It’s also worth making sure that you advise where hard-to-get ingredients can be sourced – it can make the difference between the recipe working or not.

4.     Let the experts guide you
The process from content creation to photography, printing, publishing, distribution and the whole she-bang can be daunting. There are also the technical decisions to make, like choosing colour schemes, bindings, stitching and/or glueing, fonts, paper and the list goes on. In a world like book publishing, it’s hard to keep your eye on every part of the process, so it helps to have a trusty team of editors, photographers, designers and project managers on your side.

5.     Talk the talk
While your publishers are here to fill you in on the lingo, it can’t hurt to read up on a few of the key terms. We’ve compiled a few that you’ll need to know here.  

6.     What’s the point?
With a project as creative as a cookbook, it can be easy to get carried away. The most important thing is having a clear vision of what you’re after and being open with your publishers about your expectations.
This conversation should revolve around whether this is a money-making exercise or being used for marketing and branding. The benefits of producing a recipe book can be enormous but unless you are printing over 5,000 books, you are not likely to be making buckets of money.
However, if you work with your publisher to keep an eye on costs, the exercise should be a no-brainer, marketing coup. It can be great exposure with your name out in the marketplace in areas you haven’t been seen previously. Your campaign can include:

·      a launch,
·      in-house promotions and events around the book,
·      digital blasts about your recipes, bio, and book, plus
·      many PR opportunities connecting the book to your name/venue.

7.     Talk Timelines
Is your cookbook going to be brimming with recipes that will be perfect for Easter? Or is it better suited to the summer-slim down? Would it be a fabulous Mother’s Day gift? Starting with a timeline in mind will help you to plan the best times to get things going, so be sure to think ahead about major holidays and market trends that could open some opportunities to sell big.

8.     Photography and design says it all
Good photography and striking design are what will capture your reader’s attention from the beginning. Working with a designer from early in the project is essential, as pulling it all together at the end can be costly and eat up much precious time.

9.     Online is not the be all and end all
There’s something to say about being able to cook in the kitchen with a well-designed, sturdy, hardcover recipe book in front of you where the font is large enough to see, images are where they should be and each step in logically formatted. Sure, there’s an abundance of recipes online to choose from, but how are you to know whether they’re any good? It is all about trust!

10.  Understanding copyright
Who will own the rights to the book?
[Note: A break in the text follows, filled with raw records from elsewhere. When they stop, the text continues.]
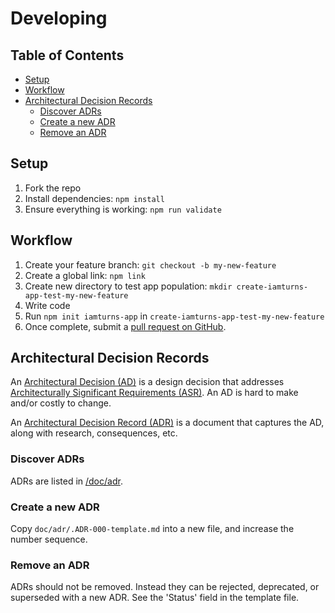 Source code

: # Developing

## Table of Contents

<!-- START doctoc generated TOC please keep comment here to allow auto update -->
<!-- DON'T EDIT THIS SECTION, INSTEAD RE-RUN doctoc TO UPDATE -->

- [Setup](#setup)
- [Workflow](#workflow)
- [Architectural Decision Records](#architectural-decision-records)
  - [Discover ADRs](#discover-adrs)
  - [Create a new ADR](#create-a-new-adr)
  - [Remove an ADR](#remove-an-adr)

<!-- END doctoc generated TOC please keep comment here to allow auto update -->

## Setup

1. Fork the repo
1. Install dependencies: `npm install`
1. Ensure everything is working: `npm run validate`

## Workflow

1. Create your feature branch: `git checkout -b my-new-feature`
1. Create a global link: `npm link`
1. Create new directory to test app population: `mkdir create-iamturns-app-test-my-new-feature`
1. Write code
1. Run `npm init iamturns-app` in `create-iamturns-app-test-my-new-feature`
1. Once complete, submit a [pull request on GitHub](https://github.com/iamturns/create-iamturns-app/pulls).

## Architectural Decision Records

An [Architectural Decision (AD)](https://en.wikipedia.org/wiki/Architectural_decision) is a design decision that addresses [Architecturally Significant Requirements (ASR)](https://en.wikipedia.org/wiki/Architecturally_significant_requirements). An AD is hard to make and/or costly to change.

An [Architectural Decision Record (ADR)](https://adr.github.io/) is a document that captures the AD, along with research, consequences, etc.

### Discover ADRs

ADRs are listed in [/doc/adr](/doc/adr).

### Create a new ADR

Copy `doc/adr/.ADR-000-template.md` into a new file, and increase the number sequence.

### Remove an ADR

ADRs should not be removed. Instead they can be rejected, deprecated, or superseded with a new ADR. See the 'Status' field in the template file.
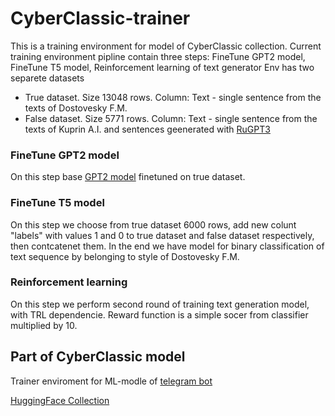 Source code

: # CyberClassic-trainer

This is a training environment for model of CyberClassic collection. 
Current training environment pipline contain three steps: FineTune GPT2 model, FineTune T5 model, Reinforcement learning of text generator 
Env has two separete datasets 
* True dataset. Size 13048 rows. Column: Text - single sentence from the texts of Dostovesky F.M.
* False dataset. Size 5771 rows. Column: Text - single sentence from the texts of Kuprin A.I. and sentences geenerated with [RuGPT3](https://huggingface.co/ai-forever/rugpt3small_based_on_gpt2)

### FineTune GPT2 model
On this step base [GPT2 model](https://huggingface.co/openai-community/gpt2) finetuned on true dataset.

### FineTune T5 model
On this step we choose from true dataset 6000 rows, add new colunt "labels" with values 1 and 0 to true dataset and false dataset respectively, then contcatenet them.
In the end we have model for binary classification of text sequence by belonging to style of Dostovesky F.M.

### Reinforcement learning
On this step we perform second round of training text generation model, with TRL dependencie. Reward function is a simple socer from classifier multiplied by 10.

## Part of CyberClassic model
Trainer enviroment for ML-modle of [telegram bot](https://t.me/cyber_classic_bot)

[HuggingFace Collection](https://huggingface.co/collections/Roaoch/cyberclassic-667bb10da45b8108ed4720d3)
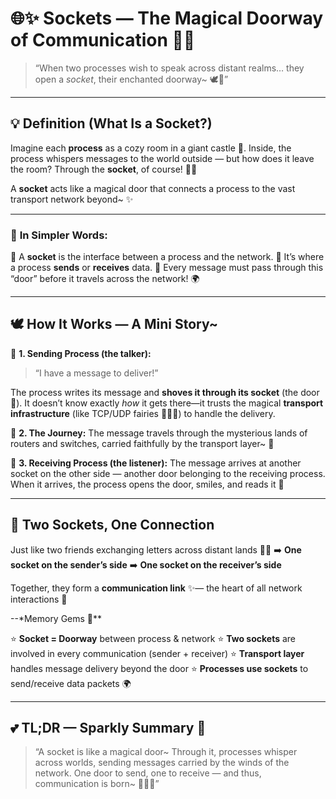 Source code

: # 🌐✨ **Sockets — The Magical Doorway of Communication** 💌🔮

> “When two processes wish to speak across distant realms… they open a _socket_, their enchanted doorway~ 🕊️💞”

---

## 💡 **Definition (What Is a Socket?)**

Imagine each **process** as a cozy room in a giant castle 🏰.
Inside, the process whispers messages to the world outside — but how does it leave the room? Through the **socket**, of course! 🚪💬

A **socket** acts like a magical door that connects a process to the vast transport network beyond~ ✨

---

### 🩵 **In Simpler Words:**

🔹 A **socket** is the interface between a process and the network.
🔹 It’s where a process **sends** or **receives** data.
🔹 Every message must pass through this “door” before it travels across the network! 🌍

---

## 🕊️ **How It Works — A Mini Story~**

💌 **1. Sending Process (the talker):**

> “I have a message to deliver!”

The process writes its message and **shoves it through its socket** (the door 🚪).
It doesn’t know exactly _how_ it gets there—it trusts the magical **transport infrastructure** (like TCP/UDP fairies 🧚‍♀️✨) to handle the delivery.

💫 **2. The Journey:**
The message travels through the mysterious lands of routers and switches, carried faithfully by the transport layer~ 🌉

💌 **3. Receiving Process (the listener):**
The message arrives at another socket on the other side — another door belonging to the receiving process.
When it arrives, the process opens the door, smiles, and reads it 💞

---

## 🌸 **Two Sockets, One Connection**

Just like two friends exchanging letters across distant lands 💌💫
➡️ **One socket on the sender’s side**
➡️ **One socket on the receiver’s side**

Together, they form a **communication link** ✨— the heart of all network interactions 💞

--\*Memory Gems 💎\*\*

⭐ **Socket = Doorway** between process & network
⭐ **Two sockets** are involved in every communication (sender + receiver)
⭐ **Transport layer** handles message delivery beyond the door
⭐ **Processes use sockets** to send/receive data packets 🌍

---

## 💕 **TL;DR — Sparkly Summary 🌙**

> “A socket is like a magical door~ Through it, processes whisper across worlds, sending messages carried by the winds of the network. One door to send, one to receive — and thus, communication is born~ 💫📡💞”
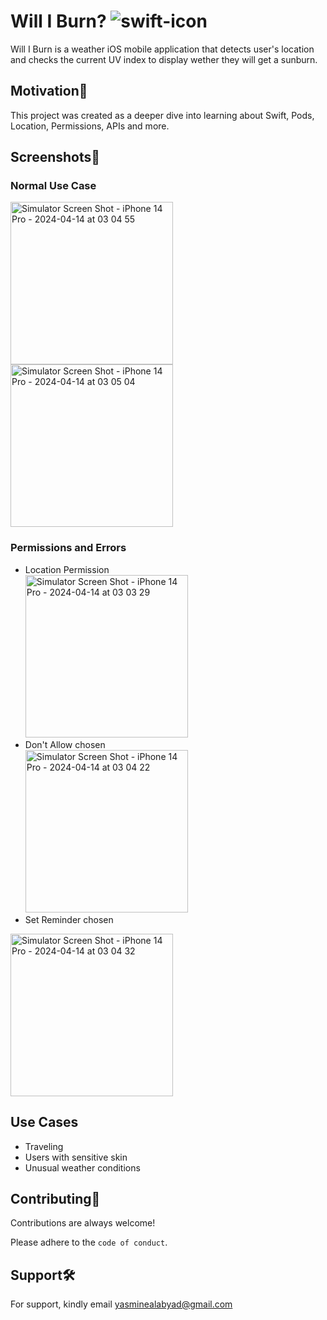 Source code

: # Will I Burn?  ![swift-icon](https://img.shields.io/badge/Swift-FA7343?style=for-the-badge&logo=swift&logoColor=white)
Will I Burn is a weather iOS mobile application that detects user's location and checks the current UV index to display wether they will get a sunburn.

## Motivation💪
This project was created as a deeper dive into learning about Swift, Pods, Location, Permissions, APIs and more.

## Screenshots📱
### Normal Use Case
<img width="260" alt="Simulator Screen Shot - iPhone 14 Pro - 2024-04-14 at 03 04 55" src="https://github.com/yasmine-ashraf/burn/assets/106534619/c6ed1035-2ab5-45e0-8377-f778f1bb7f93">
<img width="260" alt="Simulator Screen Shot - iPhone 14 Pro - 2024-04-14 at 03 05 04" src="https://github.com/yasmine-ashraf/burn/assets/106534619/b29c59e4-9f45-48ba-9093-14fcb6698a5f">

### Permissions and Errors
- Location Permission </br>
<img width="260" alt="Simulator Screen Shot - iPhone 14 Pro - 2024-04-14 at 03 03 29" src="https://github.com/yasmine-ashraf/burn/assets/106534619/93f0d17d-07e3-4b34-bbf9-e1a798aa5246"></br>
- Don't Allow chosen</br>
<img width="260" alt="Simulator Screen Shot - iPhone 14 Pro - 2024-04-14 at 03 04 22" src="https://github.com/yasmine-ashraf/burn/assets/106534619/abc4aad8-186e-48bd-b592-d746293d5a50"></br>
- Set Reminder chosen</br>
<img width="260" alt="Simulator Screen Shot - iPhone 14 Pro - 2024-04-14 at 03 04 32" src="https://github.com/yasmine-ashraf/burn/assets/106534619/e5bccc6e-5158-4798-b654-6183d5f332cd">


## Use Cases
- Traveling
- Users with sensitive skin
- Unusual weather conditions

## Contributing🤝

Contributions are always welcome!

Please adhere to the `code of conduct`.

## Support🛠 

For support, kindly email yasminealabyad@gmail.com 
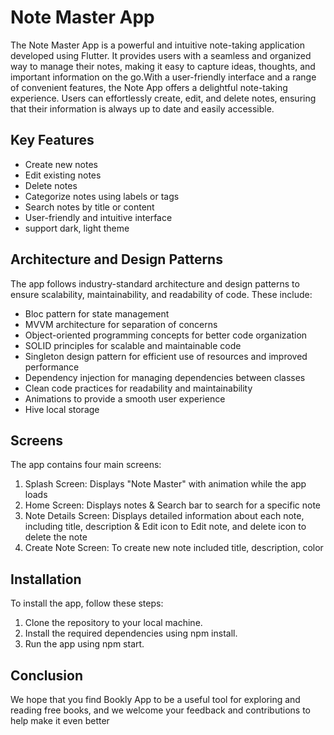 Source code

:# Note Master App

The Note Master App is a powerful and intuitive note-taking application developed using Flutter. It provides users with a seamless and organized way to manage their notes, making it easy to capture ideas, thoughts, and important information on the go.With a user-friendly interface and a range of convenient features, the Note App offers a delightful note-taking experience. Users can effortlessly create, edit, and delete notes, ensuring that their information is always up to date and easily accessible.

## Key Features

- Create new notes
- Edit existing notes
- Delete notes
- Categorize notes using labels or tags
- Search notes by title or content
- User-friendly and intuitive interface
- support dark, light theme

## Architecture and Design Patterns

The app follows industry-standard architecture and design patterns to ensure scalability, maintainability, and readability of code. These include:
- Bloc pattern for state management
- MVVM architecture for separation of concerns
- Object-oriented programming concepts for better code organization
- SOLID principles for scalable and maintainable code
- Singleton design pattern for efficient use of resources and improved performance
- Dependency injection for managing dependencies between classes
- Clean code practices for readability and maintainability
- Animations to provide a smooth user experience
- Hive local storage

## Screens

The app contains four main screens:

1. Splash Screen: Displays "Note Master" with animation while the app loads
2. Home Screen: Displays notes & Search bar to search for a specific note  
3. Note Details Screen: Displays detailed information about each note, including title, description & Edit icon to Edit note, and delete icon to delete the note
4. Create Note Screen: To create new note included title, description, color

## Installation

To install the app, follow these steps:

1. Clone the repository to your local machine.
2. Install the required dependencies using npm install.
3. Run the app using npm start.

## Conclusion

We hope that you find Bookly App to be a useful tool for exploring and reading free books, and we welcome your feedback and contributions to help make it even better
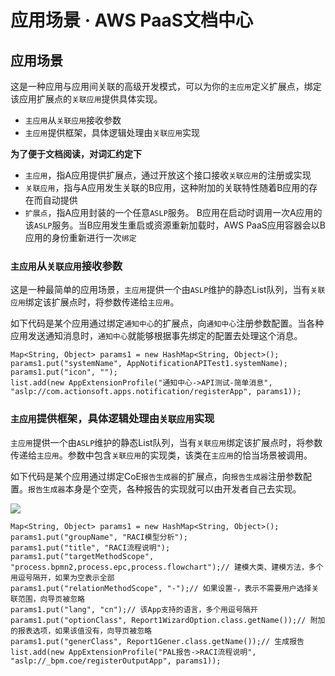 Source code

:# 应用场景 · AWS PaaS文档中心

## 应用场景

这是一种应用与应用间关联的高级开发模式，可以为你的`主应用`定义扩展点，绑定该应用扩展点的`关联应用`提供具体实现。

  * `主应用`从`关联应用`接收参数
  * `主应用`提供框架，具体逻辑处理由`关联应用`实现

**为了便于文档阅读，对词汇约定下**

  * `主应用`，指A应用提供扩展点，通过开放这个接口接收`关联应用`的注册或实现
  * `关联应用`，指与A应用发生关联的B应用，这种附加的关联特性随着B应用的存在而自动提供
  * `扩展点`，指A应用封装的一个任意`ASLP`服务。 B应用在启动时调用一次A应用的该`ASLP`服务。当B应用发生重启或资源重新加载时，AWS PaaS应用容器会以B应用的身份重新进行一次`绑定`

### `主应用`从`关联应用`接收参数

这是一种最简单的应用场景，`主应用`提供一个由`ASLP`维护的静态List队列，当有`关联应用`绑定该扩展点时，将参数传递给`主应用`。

如下代码是某个应用通过绑定`通知中心`的扩展点，向`通知中心`注册参数配置。当各种应用发送通知消息时，`通知中心`就能够根据事先绑定的配置去处理这个消息。
    
    
    Map<String, Object> params1 = new HashMap<String, Object>();
    params1.put("systemName", AppNotificationAPITest1.systemName);
    params1.put("icon", "");
    list.add(new AppExtensionProfile("通知中心->API测试-简单消息", "aslp://com.actionsoft.apps.notification/registerApp", params1));
    

### `主应用`提供框架，具体逻辑处理由`关联应用`实现

`主应用`提供一个由`ASLP`维护的静态List队列，当有`关联应用`绑定该扩展点时，将参数传递给`主应用`。参数中包含`关联应用`的实现类，该类在`主应用`的恰当场景被调用。

如下代码是某个应用通过绑定CoE`报告生成器`的扩展点，向`报告生成器`注册参数配置。`报告生成器`本身是个空壳，各种报告的实现就可以由开发者自己去实现。

[![](https://docs.awspaas.com/reference-guide/aws-paas-plugin-development-reference-guide/plugins/app-extend-1.png)](<app-extend-1.png>)
    
    
    Map<String, Object> params1 = new HashMap<String, Object>();
    params1.put("groupName", "RACI模型分析");
    params1.put("title", "RACI流程说明");
    params1.put("targetMethodScope", "process.bpmn2,process.epc,process.flowchart");// 建模大类、建模方法，多个用逗号隔开，如果为空表示全部
    params1.put("relationMethodScope", "-");// 如果设置-，表示不需要用户选择关联范围，向导页被忽略
    params1.put("lang", "cn");// 该App支持的语言，多个用逗号隔开
    params1.put("optionClass", Report1WizardOption.class.getName());// 附加的报表选项，如果该值没有，向导页被忽略
    params1.put("generClass", Report1Gener.class.getName());// 生成报告
    list.add(new AppExtensionProfile("PAL报告->RACI流程说明", "aslp://_bpm.coe/registerOutputApp", params1));
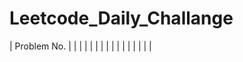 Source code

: # Leetcode_Daily_Challange

|  Problem No.  |
|               |
|               |
|
|
|
|
|
|
|
|
|
|
|
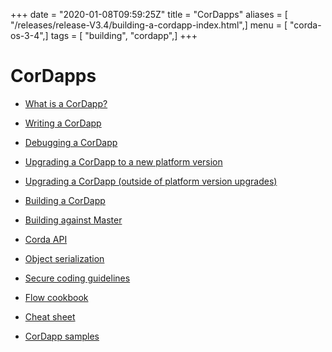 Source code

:+++
date = "2020-01-08T09:59:25Z"
title = "CorDapps"
aliases = [ "/releases/release-V3.4/building-a-cordapp-index.html",]
menu = [ "corda-os-3-4",]
tags = [ "building", "cordapp",]
+++


# CorDapps


* [What is a CorDapp?](cordapp-overview.md)

* [Writing a CorDapp](writing-a-cordapp.md)

* [Debugging a CorDapp](debugging-a-cordapp.md)

* [Upgrading a CorDapp to a new platform version](upgrade-notes.md)

* [Upgrading a CorDapp (outside of platform version upgrades)](upgrading-cordapps.md)

* [Building a CorDapp](cordapp-build-systems.md)

* [Building against Master](building-against-master.md)

* [Corda API](corda-api.md)

* [Object serialization](serialization.md)

* [Secure coding guidelines](secure-coding-guidelines.md)

* [Flow cookbook](flow-cookbook.md)

* [Cheat sheet](cheat-sheet.md)

* [CorDapp samples](building-a-cordapp-samples.md)



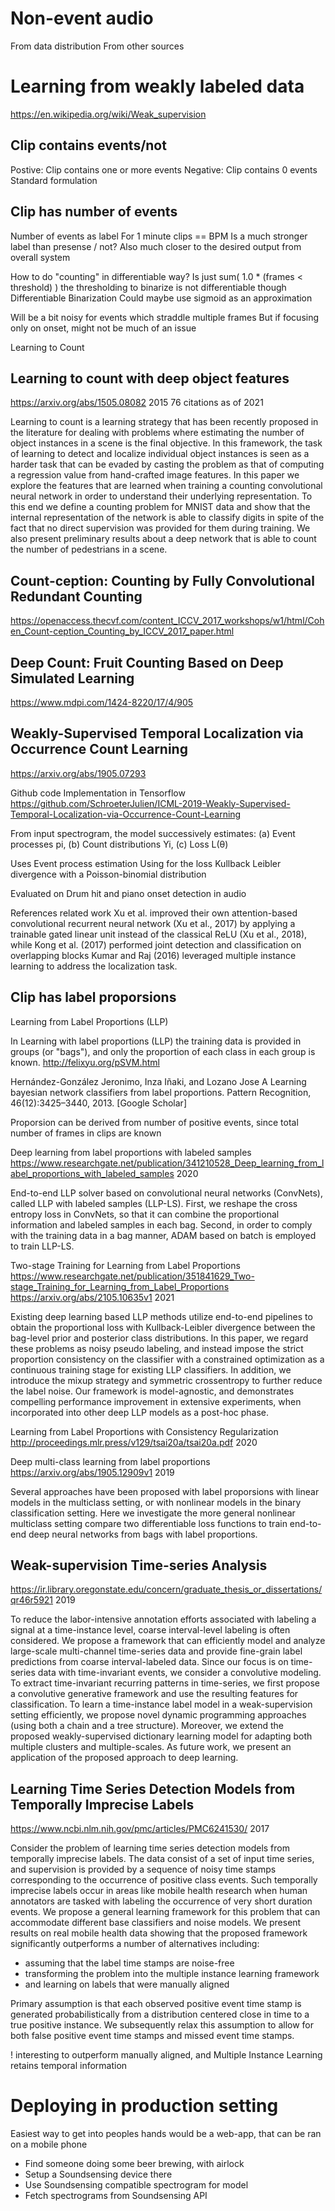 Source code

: 
# Non-event audio
From data distribution
From other sources

# Learning from weakly labeled data
https://en.wikipedia.org/wiki/Weak_supervision

## Clip contains events/not

Postive: Clip contains one or more events
Negative: Clip contains 0 events
Standard formulation

## Clip has number of events

Number of events as label
For 1 minute clips == BPM
Is a much stronger label than presense / not?
Also much closer to the desired output from overall system

How to do "counting" in differentiable way?
Is just sum( 1.0 * (frames < threshold) )
the thresholding to binarize is not differentiable though
Differentiable Binarization
Could maybe use sigmoid as an approximation

Will be a bit noisy for events which straddle multiple frames
But if focusing only on onset, might not be much of an issue

Learning to Count

## Learning to count with deep object features
https://arxiv.org/abs/1505.08082
2015
76 citations as of 2021

Learning to count is a learning strategy that has been recently proposed in the literature for dealing with problems where estimating the number of object instances in a scene is the final objective.
In this framework, the task of learning to detect and localize individual object instances is seen as a harder task that can be evaded by casting the problem as that of computing a regression value from hand-crafted image features.
In this paper we explore the features that are learned when training a counting convolutional neural network in order to understand their underlying representation.
To this end we define a counting problem for MNIST data and show that the internal representation of the network is able to classify digits in spite of the fact that no direct supervision was provided for them during training.
We also present preliminary results about a deep network that is able to count the number of pedestrians in a scene.

## Count-ception: Counting by Fully Convolutional Redundant Counting
https://openaccess.thecvf.com/content_ICCV_2017_workshops/w1/html/Cohen_Count-ception_Counting_by_ICCV_2017_paper.html

## Deep Count: Fruit Counting Based on Deep Simulated Learning
https://www.mdpi.com/1424-8220/17/4/905

## Weakly-Supervised Temporal Localization via Occurrence Count Learning
https://arxiv.org/abs/1905.07293

Github code
Implementation in Tensorflow
https://github.com/SchroeterJulien/ICML-2019-Weakly-Supervised-Temporal-Localization-via-Occurrence-Count-Learning

From input spectrogram, the model successively estimates:
(a) Event processes pi, (b) Count distributions Yi, (c) Loss L(θ)

Uses Event process estimation
Using for the loss
Kullback Leibler divergence
with a Poisson-binomial distribution

Evaluated on Drum hit and piano onset detection in audio

References related work
Xu et al. improved their own attention-based convolutional recurrent neural network (Xu et al., 2017)
by applying a trainable gated linear unit instead of the classical ReLU (Xu et al., 2018),
while Kong et al. (2017) performed joint detection and classification on overlapping blocks
Kumar and Raj (2016) leveraged multiple instance learning to address the localization task.





## Clip has label proporsions

Learning from Label Proportions (LLP)

In Learning with label proportions (LLP)
the training data is provided in groups (or "bags"),
and only the proportion of each class in each group is known.
http://felixyu.org/pSVM.html

Hernández-González Jeronimo, Inza Iñaki, and Lozano Jose
A Learning bayesian network classifiers from label proportions.
Pattern Recognition, 46(12):3425–3440, 2013. [Google Scholar]

Proporsion can be derived from number of positive events,
since total number of frames in clips are known

Deep learning from label proportions with labeled samples
https://www.researchgate.net/publication/341210528_Deep_learning_from_label_proportions_with_labeled_samples
2020

End-to-end LLP solver based on convolutional neural networks (ConvNets),
called LLP with labeled samples (LLP-LS).
First, we reshape the cross entropy loss in ConvNets, so that it can combine the proportional information and labeled samples in each bag. Second, in order to comply with the training data in a bag manner, ADAM based on batch is employed to train LLP-LS.

Two-stage Training for Learning from Label Proportions
https://www.researchgate.net/publication/351841629_Two-stage_Training_for_Learning_from_Label_Proportions
https://arxiv.org/abs/2105.10635v1
2021

Existing deep learning based LLP methods utilize end-to-end pipelines
to obtain the proportional loss with Kullback-Leibler divergence between the bag-level prior and posterior class distributions.
In this paper, we regard these problems as noisy pseudo labeling, and instead impose the strict proportion consistency on the classifier with a constrained optimization as a continuous training stage for existing LLP classifiers. In addition, we introduce the mixup strategy and symmetric crossentropy to further reduce the label noise. Our framework is model-agnostic, and demonstrates compelling performance improvement in extensive experiments, when incorporated into other deep LLP models as a post-hoc phase. 

Learning from Label Proportions with Consistency Regularization
http://proceedings.mlr.press/v129/tsai20a/tsai20a.pdf
2020

Deep multi-class learning from label proportions
https://arxiv.org/abs/1905.12909v1
2019

Several approaches have been proposed with label proporsions
with linear models in the multiclass setting,
or with nonlinear models in the binary classification setting.
Here we investigate the more general nonlinear multiclass setting
compare two differentiable loss functions to train end-to-end deep neural networks from bags with label proportions.

## Weak-supervision Time-series Analysis
https://ir.library.oregonstate.edu/concern/graduate_thesis_or_dissertations/qr46r5921
2019

To reduce the labor-intensive annotation efforts associated with labeling a signal at a time-instance level,
coarse interval-level labeling is often considered.
We propose a framework that can efficiently model and analyze large-scale multi-channel time-series data and provide fine-grain label predictions from coarse interval-labeled data.
Since our focus is on time-series data with time-invariant events, we consider a convolutive modeling.
To extract time-invariant recurring patterns in time-series, we first propose a convolutive generative framework and use the resulting features for classification.
To learn a time-instance label model in a weak-supervision setting efficiently, we propose novel dynamic programming approaches (using both a chain and a tree structure).
Moreover, we extend the proposed weakly-supervised dictionary learning model for adapting both multiple clusters and multiple-scales.
As future work, we present an application of the proposed approach to deep learning.

## Learning Time Series Detection Models from Temporally Imprecise Labels
https://www.ncbi.nlm.nih.gov/pmc/articles/PMC6241530/
2017

Consider the problem of learning time series detection models from temporally imprecise labels.
The data consist of a set of input time series,
and supervision is provided by a sequence of noisy time stamps corresponding to the occurrence of positive class events.
Such temporally  imprecise labels occur in areas like mobile health research when human annotators are tasked with labeling the occurrence of very short duration events.
We propose a general learning framework for this problem that can accommodate different base classifiers and noise models.
We present results on real mobile health data showing that the proposed framework significantly outperforms a number of alternatives including:
- assuming that the label time stamps are noise-free
- transforming the problem into the multiple instance learning framework
- and learning on labels that were manually aligned

Primary assumption is that each observed positive event time stamp is generated probabilistically from a distribution centered close in time to a true positive instance.
We subsequently relax this assumption to allow for both false positive event time stamps and missed event time stamps.

! interesting to outperform manually aligned, and Multiple Instance Learning
retains temporal information 


# Deploying in production setting
Easiest way to get into peoples hands would be a web-app,
that can be ran on a mobile phone

- Find someone doing some beer brewing, with airlock
- Setup a Soundsensing device there
- Use Soundsensing compatible spectrogram for model
- Fetch spectrograms from Soundsensing API

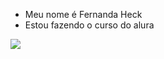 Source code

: - Meu nome é Fernanda Heck
- Estou fazendo o curso  do alura
   

![](https://media1.tenor.com/m/HxkGW9Wb5GUAAAAC/pinnochio-lies.gif)
<!---
fernandaaheck/fernandaaheck is a ✨ special ✨ repository because its `README.md` (this file) appears on your GitHub profile.
You can click the Preview link to take a look at your changes.
--->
This is one of the most misunderstood areas of publishing but it is quite simple to understand.

·      Photography - Photographers will often want to keep their copyright and provide the license to use the images for that book. Discuss your expectation of this up-front and make sure you pay enough to ensure that you get full rights to the images. This way you can use them whenever and wherever you want.

·      Recipes - In Australia, recipes aren’t covered under the Copyright Act, as ingredients are considered to be ‘factual’. However aside from the ingredients list and method, any tips, tricks, or descriptions that you add are classified as ‘literary work’, therefore will be copyrighted to you.

·      Design – Usually the publishing company will own the rights to the design to protect all the work they have put in to create the book. This help to protect the quality when future editions are printed, to make sure all the pre-press and design elements are checked before future print runs.